このサイトでは「俘虜(ふりょ)」というあまり聞き慣れないことばが多く使われています。この意味は「捕虜(ほりょ)」と全く同じだと思って下さい。 ではなぜ「捕虜」を使っていないかというと、歴史的な事情をふまえているのです。このサイトで扱われている捕虜は第一次世界大戦時、青島(チンタオ)で日本と戦って敗れ、日本各地に収容されたドイツ兵士(および一部オーストリア・ハンガリー帝国兵士)なのですが、第二次世界大戦まで日本陸軍では俘虜と呼んでいました。私たち研究者が閲覧する公文書では、ほとんどの場合「俘虜」が使われ、「捕虜」は少数例です。それに従って私たちはどうしても「俘虜」の方がなじんでいるというのが理由と言えば理由になります。

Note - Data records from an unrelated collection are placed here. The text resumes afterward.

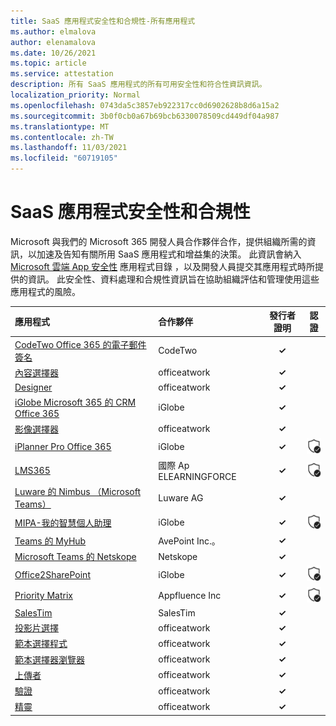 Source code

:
 ```yaml
---
title: SaaS 應用程式安全性和合規性-所有應用程式
ms.author: elmalova
author: elenamalova
ms.date: 10/26/2021
ms.topic: article
ms.service: attestation
description: 所有 SaaS 應用程式的所有可用安全性和符合性資訊資訊。
localization_priority: Normal
ms.openlocfilehash: 0743da5c3857eb922317cc0d6902628b8d6a15a2
ms.sourcegitcommit: 3b0f0cb0a67b69bcb6330078509cd449df04a987
ms.translationtype: MT
ms.contentlocale: zh-TW
ms.lasthandoff: 11/03/2021
ms.locfileid: "60719105"
---
```

# <a name="saas-apps-security-and-compliance"></a>SaaS 應用程式安全性和合規性

Microsoft 與我們的 Microsoft 365 開發人員合作夥伴合作，提供組織所需的資訊，以加速及告知有關所用 SaaS 應用程式和增益集的決策。 此資訊會納入 [Microsoft 雲端 App 安全性](https://www.microsoft.com/en-us/enterprise-mobility-security/cloud-app-security) 應用程式目錄 ，以及開發人員提交其應用程式時所提供的資訊。 此安全性、資料處理和合規性資訊旨在協助組織評估和管理使用這些應用程式的風險。

| **應用程式** | **合作夥伴** | **發行者證明** | **認證** |
|:--------|:------------|:----------------------:|:-------------:|
| [CodeTwo Office 365 的電子郵件簽名](./codetwo-email-signatures-for-office-365.md) | CodeTwo | **✓** |  |
| [內容選擇器](./officeatwork-content-chooser.md) | officeatwork | **✓** |  |
| [Designer](./officeatwork-designer.md) | officeatwork | **✓** |  |
| [iGlobe Microsoft 365 的 CRM Office 365](./iglobe-crm-office-365-for-microsoft.md) | iGlobe | **✓** |  |
| [影像選擇器](./officeatwork-image-chooser.md) | officeatwork | **✓** |  |
| [iPlanner Pro Office 365](./iglobe-iplanner-pro-office-365.md) | iGlobe | **✓** | <img alt="Certified application badge" src="../media/certified-badge.png" height="25" width="25" /> |
| [LMS365](./elearningforce-international-aps-lms365.md) | 國際 Ap ELEARNINGFORCE | **✓** | <img alt="Certified application badge" src="../media/certified-badge.png" height="25" width="25" /> |
| [Luware 的 Nimbus （Microsoft Teams）](./luware-ag-nimbus-for-microsoft-teams.md) | Luware AG | **✓** |  |
| [MIPA-我的智慧個人助理](./iglobe-mipa-my-intelligent-personal-assistant.md) | iGlobe | **✓** | <img alt="Certified application badge" src="../media/certified-badge.png" height="25" width="25" /> |
| [Teams 的 MyHub](./avepoint-inc-myhub-for-teams.md) | AvePoint Inc.。 | **✓** |  |
| [Microsoft Teams 的 Netskope](./netskope-for-microsoft-teams.md) | Netskope | **✓** |  |
| [Office2SharePoint](./iglobe-office2sharepoint.md) | iGlobe | **✓** | <img alt="Certified application badge" src="../media/certified-badge.png" height="25" width="25" /> |
| [Priority Matrix](./appfluence-inc-priority-matrix.md) | Appfluence Inc | **✓** | <img alt="Certified application badge" src="../media/certified-badge.png" height="25" width="25" /> |
| [SalesTim](./salestim.md) | SalesTim | **✓** |  |
| [投影片選擇](./officeatwork-slide-chooser.md) | officeatwork | **✓** |  |
| [範本選擇程式](./officeatwork-template-chooser.md) | officeatwork | **✓** |  |
| [範本選擇器瀏覽器](./officeatwork-template-chooser-browser.md) | officeatwork | **✓** |  |
| [上傳者](./officeatwork-uploader.md) | officeatwork | **✓** |  |
| [驗證](./officeatwork-verifier.md) | officeatwork | **✓** |  |
| [精靈](./officeatwork-wizard.md) | officeatwork | **✓** |  |
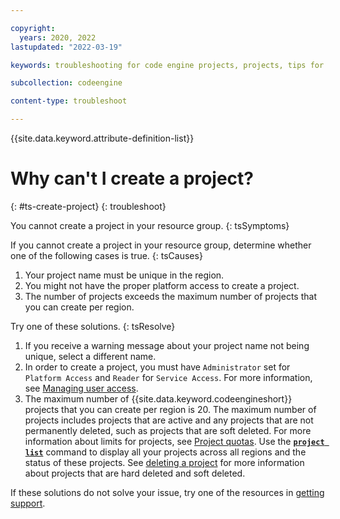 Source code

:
 ```yaml
---

copyright:
  years: 2020, 2022
lastupdated: "2022-03-19"

keywords: troubleshooting for code engine projects, projects, tips for projects, accessing projects, tips for creating project

subcollection: codeengine

content-type: troubleshoot

---
```


{{site.data.keyword.attribute-definition-list}}

# Why can't I create a project?
{: #ts-create-project}
{: troubleshoot}

You cannot create a project in your resource group.
{: tsSymptoms}

If you cannot create a project in your resource group, determine whether one of the following cases is true. 
{: tsCauses}

1. Your project name must be unique in the region. 
2. You might not have the proper platform access to create a project. 
3. The number of projects exceeds the maximum number of projects that you can create per region. 


Try one of these solutions.
{: tsResolve}

1. If you receive a warning message about your project name not being unique, select a different name. 
2. In order to create a project, you must have `Administrator` set for `Platform Access` and `Reader` for `Service Access`. For more information, see [Managing user access](/docs/codeengine?topic=codeengine-iam).
3. The maximum number of {{site.data.keyword.codeengineshort}} projects that you can create per region is 20. The maximum number of projects includes projects that are active and any projects that are not permanently deleted, such as projects that are soft deleted. For more information about limits for projects, see [Project quotas](/docs/codeengine?topic=codeengine-limits#project_quotas). Use the [**`project list`**](/docs/codeengine?topic=codeengine-cli#cli-project-list) command to display all your projects across all regions and the status of these projects. See [deleting a project](/docs/codeengine?topic=codeengine-manage-project#delete-project) for more information about projects that are hard deleted and soft deleted.

If these solutions do not solve your issue, try one of the resources in [getting support](/docs/codeengine?topic=codeengine-get-support).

では、当時「捕虜」があまり使われなかったかというと、そうでもありません。当時の新聞や雑誌、書籍などでよく見かけます。たとえば、「板東俘虜収容所」でのベートーヴェン交響曲第九番の日本初演のことを太平洋戦争中に出版したエッセーに書いた徳川頼貞は「捕虜」と言っています。